En estos tiempos tan cambiados y cambiantes me compartieron una carta para preguntarme qué me parecía. Y respondí: «Es una carta demasiado formal, propia de algún gobierno o superior —provincial o general— que para responder repite lo que se explicaba, ensalza lo positivo, pero huye de cualquier decisión o toma de parecer que aporte soluciones ante el sufrimiento que conlleva lo que se ha preguntado o planteado. Un sistema que siendo secretaria provincial me sorprendió mucho, al cual me acostumbré, pero que nunca usaría y me desespera que aún esté funcionando».

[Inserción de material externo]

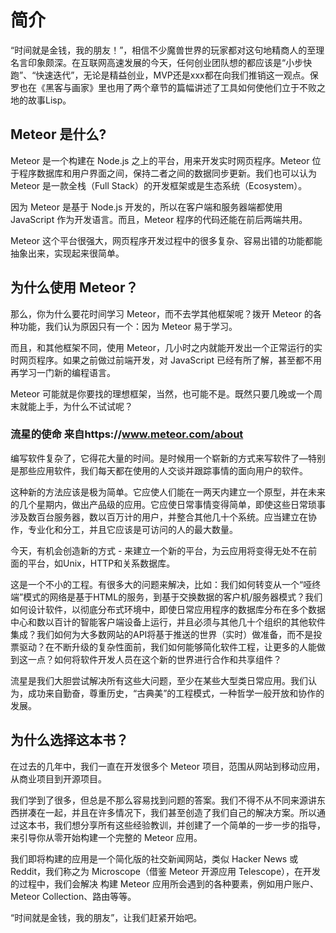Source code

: # 简介

“时间就是金钱，我的朋友！”，相信不少魔兽世界的玩家都对这句地精商人的至理名言印象颇深。在互联网高速发展的今天，任何创业团队想的都应该是“小步快跑”、“快速迭代”，无论是精益创业，MVP还是xxx都在向我们推销这一观点。保罗也在《黑客与画家》里也用了两个章节的篇幅讲述了工具如何使他们立于不败之地的故事Lisp。

## Meteor 是什么?

Meteor 是一个构建在 Node.js 之上的平台，用来开发实时网页程序。Meteor 位于程序数据库和用户界面之间，保持二者之间的数据同步更新。我们也可以认为Meteor 是一款全栈（Full Stack）的开发框架或是生态系统（Ecosystem）。


因为 Meteor 是基于 Node.js 开发的，所以在客户端和服务器端都使用 JavaScript 作为开发语言。而且，Meteor 程序的代码还能在前后两端共用。

Meteor 这个平台很强大，网页程序开发过程中的很多复杂、容易出错的功能都能抽象出来，实现起来很简单。

## 为什么使用 Meteor？

那么，你为什么要花时间学习 Meteor，而不去学其他框架呢？拨开 Meteor 的各种功能，我们认为原因只有一个：因为 Meteor 易于学习。

而且，和其他框架不同，使用 Meteor，几小时之内就能开发出一个正常运行的实时网页程序。如果之前做过前端开发，对 JavaScript 已经有所了解，甚至都不用再学习一门新的编程语言。

Meteor 可能就是你要找的理想框架，当然，也可能不是。既然只要几晚或一个周末就能上手，为什么不试试呢？



### 流星的使命 来自https://www.meteor.com/about

编写软件复杂了，它得花大量的时间。是时候用一个崭新的方式来写软件了—特别是那些应用软件，我们每天都在使用的人交谈并跟踪事情的面向用户的软件。

这种新的方法应该是极为简单。它应使人们能在一两天内建立一个原型，并在未来的几个星期内，做出产品级的应用。它应使日常事情变得简单，即使这些日常琐事涉及数百台服务器，数以百万计的用户，并整合其他几十个系统。应当建立在协作，专业化和分工，并且它应该是可访问的人的最大数量。

今天，有机会创造新的方式 - 来建立一个新的平台，为云应用将变得无处不在前面的平台，如Unix，HTTP和关系数据库。

这是一个不小的工程。有很多大的问题来解决，比如：我们如何转变从一个“哑终端”模式的网络是基于HTML的服务，到基于交换数据的客户机/服务器模式？我们如何设计软件，以彻底分布式环境中，即使日常应用程序的数据库分布在多个数据中心和数以百计的智能客户端设备上运行，并且必须与其他几十个组织的其他软件集成？我们如何为大多数网站的API将基于推送的世界（实时）做准备，而不是投票驱动？在不断升级的复杂性面前，我们如何能够简化软件工程，让更多的人能做到这一点？如何将软件开发人员在这个新的世界进行合作和共享组件？

流星是我们大胆尝试解决所有这些大问题，至少在某些大型类日常应用。我们认为，成功来自勤奋，尊重历史，“古典美”的工程模式，一种哲学一般开放和协作的发展。

## 为什么选择这本书？

在过去的几年中，我们一直在开发很多个 Meteor 项目，范围从网站到移动应用，从商业项目到开源项目。

我们学到了很多，但总是不那么容易找到问题的答案。我们不得不从不同来源讲东西拼凑在一起，并且在许多情况下，我们甚至创造了我们自己的解决方案。所以通过这本书，我们想分享所有这些经验教训，并创建了一个简单的一步一步的指导，来引导你从零开始构建一个完整的 Meteor 应用。

我们即将构建的应用是一个简化版的社交新闻网站，类似 Hacker News 或 Reddit，我们称之为 Microscope（借鉴 Meteor 开源应用 Telescope），在开发的过程中，我们会解决 构建 Meteor 应用所会遇到的各种要素，例如用户账户、Meteor Collection、路由等等。

“时间就是金钱，我的朋友”，让我们赶紧开始吧。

Bueno, pues eso, unos se quejan de que no han recibido respuesta, otros que cuando la reciben valdría más no haberla recibido porque falta empatía, en este mundo en que nos llenamos la boca apostando por la comunicación y la sinodalidad, resulta que cuesta que las palabras hablen de lo que hay en el corazón y conecten con el que espera una respuesta real, profunda, reflexionada, que apueste siempre por la dignidad de la persona. No puede ser, hay que parar, no despachar las cosas porque no se da abasto. Alguien tiene que decir que, ante un trabajo, una petición, un planteamiento, un sufrimiento, se requiere una respuesta acorde, no de aquellas al estilo de «gracias por los servicios prestados» y a veces ni esto, pues se impone la callada por respuesta. Ya pasó este tiempo y algunos no se han enterado.

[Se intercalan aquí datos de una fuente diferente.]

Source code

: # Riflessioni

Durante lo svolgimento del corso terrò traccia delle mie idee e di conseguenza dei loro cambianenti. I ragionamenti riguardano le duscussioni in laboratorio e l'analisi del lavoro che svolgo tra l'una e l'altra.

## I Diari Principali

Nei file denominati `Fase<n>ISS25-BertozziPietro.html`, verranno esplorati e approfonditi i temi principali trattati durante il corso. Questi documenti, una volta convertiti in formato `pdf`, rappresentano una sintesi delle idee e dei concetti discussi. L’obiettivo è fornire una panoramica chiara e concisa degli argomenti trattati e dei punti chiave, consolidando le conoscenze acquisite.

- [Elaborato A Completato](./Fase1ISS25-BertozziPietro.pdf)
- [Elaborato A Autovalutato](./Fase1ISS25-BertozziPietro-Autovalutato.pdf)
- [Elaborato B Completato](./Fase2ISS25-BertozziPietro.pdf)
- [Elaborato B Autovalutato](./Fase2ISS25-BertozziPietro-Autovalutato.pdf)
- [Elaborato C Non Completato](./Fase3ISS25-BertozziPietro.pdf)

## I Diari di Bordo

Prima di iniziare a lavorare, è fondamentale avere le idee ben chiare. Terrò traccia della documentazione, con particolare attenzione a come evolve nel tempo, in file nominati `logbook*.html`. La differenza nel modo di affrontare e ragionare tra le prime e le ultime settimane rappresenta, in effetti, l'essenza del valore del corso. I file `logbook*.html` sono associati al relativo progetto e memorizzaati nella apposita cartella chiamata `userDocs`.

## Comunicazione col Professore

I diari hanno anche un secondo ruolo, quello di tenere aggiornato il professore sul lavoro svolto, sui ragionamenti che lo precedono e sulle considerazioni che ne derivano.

Y lo peor de ciertas respuestas es que «dan largas» y el tiempo pasa y la gente sufre. El caso de los abusos, partiendo de la reciente investigación presentada por la CLAR que destapa como el 55,2% de las religiosas de América Latina y el Caribe ha experimentado abuso de poder al interior de la vida religiosa y un 51,9% por parte de las superioras, es realmente preocupante y lo que me parece más duro es que cuántas víctimas han escrito cartas a quien correspondiera y no han recibido respuesta o siguen recibiendo una que viene a decir «paciencia, el Señor por encima de todo» y esto realmente es exasperante, antievangélico y crea víctimas dobles por el abuso en sí y la falta de solución, de cercanía y de rapidez, pues los años pasan y las heridas se enconan.
Necesitamos valorar y valorarnos, sabernos decir las cosas, ser detallistas, me gusta decir que tenemos que ser más pulidos… nos falta tanto detalle en la vida comunitaria. Entonces sucede que hay quien consume comunidad, otros que ya les da igual ocho que ochenta y los que luchan por ese espacio que recarga pilas, que se mira a la cara, que se explica la vida y que rezuma felicidad aterrizada en la cotidianidad.

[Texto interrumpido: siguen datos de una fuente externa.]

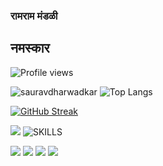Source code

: ### रामराम मंडळी 
## नमस्कार
![Profile views](https://gpvc.arturio.dev/sauravdharwadkar)



![sauravdharwadkar](https://github-readme-stats.vercel.app/api?username=sauravdharwadkar&count_private=true&show_icons=true&theme=flag-india)
![Top Langs](https://github-readme-stats.vercel.app/api/top-langs/?username=sauravdharwadkar&layout=compact&exclude_repo=megatools-fork)

[![GitHub Streak](http://github-readme-streak-stats.herokuapp.com?user=sauravdharwadkar)](https://git.io/streak-stats)
<!--
![](https://cr-ss-service.azurewebsites.net/api/ScreenShot?widget=timeline&username=sauravdharwadkar)
-->
![](https://cr-ss-service.azurewebsites.net/api/ScreenShot?widget=summary&username=sauravdharwadkar)
![SKILLS](https://cr-skills-chart-widget.azurewebsites.net/api/api?username=sauravdharwadkar&skills=Batchfile,c++.css.html,json,java,javascript,python,scss,shell,typescript)

![](http://github-profile-summary-cards.vercel.app/api/cards/profile-details?username=sauravdharwadkar&theme=default) 
![](http://github-profile-summary-cards.vercel.app/api/cards/repos-per-language?username=sauravdharwadkar&theme=default)
![](http://github-profile-summary-cards.vercel.app/api/cards/stats?username=sauravdharwadkar&theme=default) 
![](http://github-profile-summary-cards.vercel.app/api/cards/productive-time?username=sauravdharwadkar&theme=default&utcOffset=8) 

<!--
![Sauravdharwadkar's wakatime stats](https://github-readme-stats.vercel.app/api/wakatime?username=sauravdharwadkar&layout=compact)
 -->
<!--
**SauravDharwadkar/SauravDharwadkar** is a ✨ _special_ ✨ repository because its `README.md` (this file) appears on your GitHub profile.

Here are some ideas to get you started:

- 🔭 I’m currently working on ...
- 🌱 I’m currently learning ...
- 👯 I’m looking to collaborate on ...
- 🤔 I’m looking for help with ...
- 💬 Ask me about ...
- 📫 How to reach me: ...
- 😄 Pronouns: ...
- ⚡ Fun fact: ...
-->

Apuesto por los que trabajan por hacer comunidad, por huir de tantos dimes y diretes, que están hartos de celos y envidias, y desean vivir en paz y que si algo les quita el sueño sea el trabajo por la misión, no como decía en Pobretes, pero alegretes, ese malestar comunitario que carcome vidas.
Es tan bonito levantarte por la mañana y ver a tus hermanas que preguntan qué tal has dormido… y a medida que avanza el día, con la fatiga de la misión, de los años, de las preocupaciones… sientes que no faltan los gestos de apoyo, de fortalecimiento. Gestos que traslucen el amor del Señor.